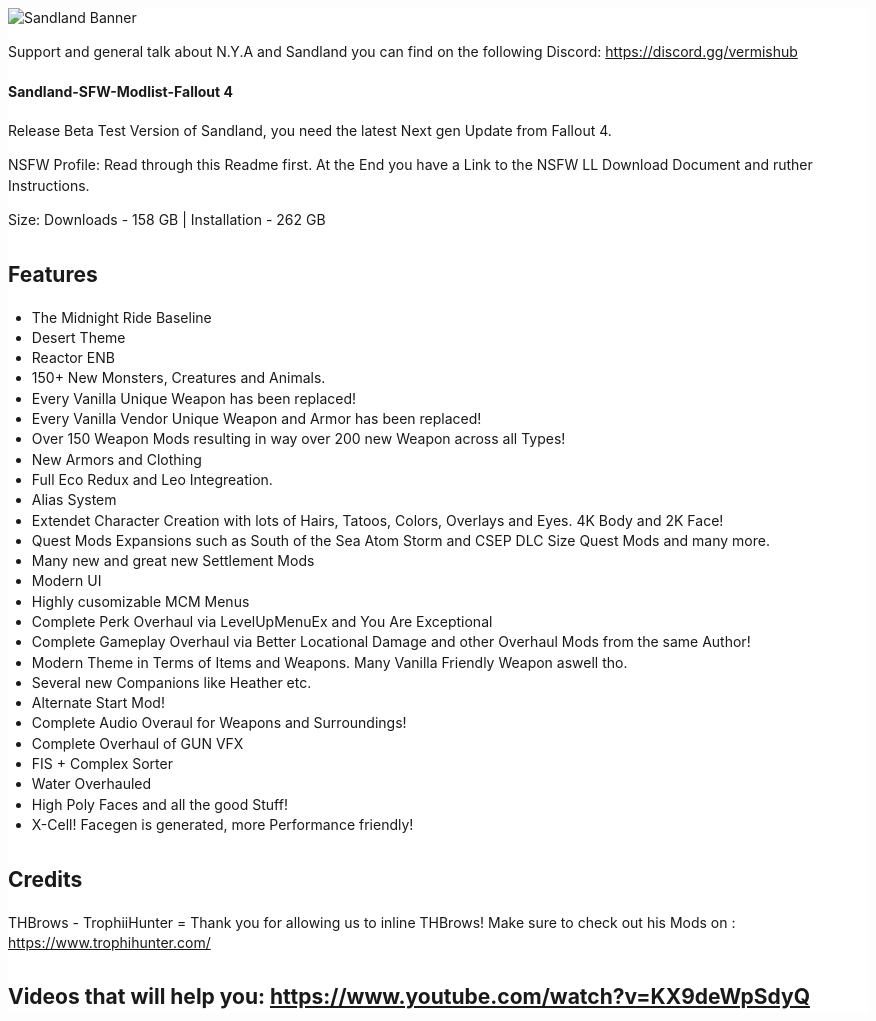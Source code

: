 ![Sandland Banner](https://raw.githubusercontent.com/Millionsfrost/N.Y.A-NSFW-Modlist-Skyrim/refs/heads/main/Sandland-Fallout-4-banner.webp)  

Support and general talk about N.Y.A and Sandland you can find on the following Discord: https://discord.gg/vermishub


#### Sandland-SFW-Modlist-Fallout 4

Release Beta Test Version of Sandland, you need the latest Next gen Update from Fallout 4.

NSFW Profile: Read through this Readme first. At the End you have a Link to the NSFW LL Download Document and ruther Instructions.

Size: Downloads - 158 GB | Installation - 262 GB

## Features

- The Midnight Ride Baseline
- Desert Theme
- Reactor ENB
- 150+ New Monsters, Creatures and Animals.
- Every Vanilla Unique Weapon has been replaced!
- Every Vanilla Vendor Unique Weapon and Armor has been replaced!
- Over 150 Weapon Mods resulting in way over 200 new Weapon across all Types!
- New Armors and Clothing
- Full Eco Redux and Leo Integreation.
- Alias System
- Extendet Character Creation with lots of Hairs, Tatoos, Colors, Overlays and Eyes. 4K Body and 2K Face!
- Quest Mods Expansions such as South of the Sea Atom Storm and CSEP DLC Size Quest Mods and many more.
- Many new and great new Settlement Mods
- Modern UI
- Highly cusomizable MCM Menus
- Complete Perk Overhaul via LevelUpMenuEx and You Are Exceptional
- Complete Gameplay Overhaul via Better Locational Damage and other Overhaul Mods from the same Author!
- Modern Theme in Terms of Items and Weapons. Many Vanilla Friendly Weapon aswell tho.
- Several new Companions like Heather etc.
- Alternate Start Mod!
- Complete Audio Overaul for Weapons and Surroundings!
- Complete Overhaul of GUN VFX
- FIS + Complex Sorter
- Water Overhauled
- High Poly Faces and all the good Stuff!
- X-Cell! Facegen is generated, more Performance friendly!

## Credits

THBrows - TrophiiHunter = Thank you for allowing us to inline THBrows!
Make sure to check out his Mods on : https://www.trophihunter.com/

## Videos that will help you: https://www.youtube.com/watch?v=KX9deWpSdyQ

========================================

**What you have to do**
Tally up the lines of the data above where the string "from" appears, and give only the count.

**Result of this task**
2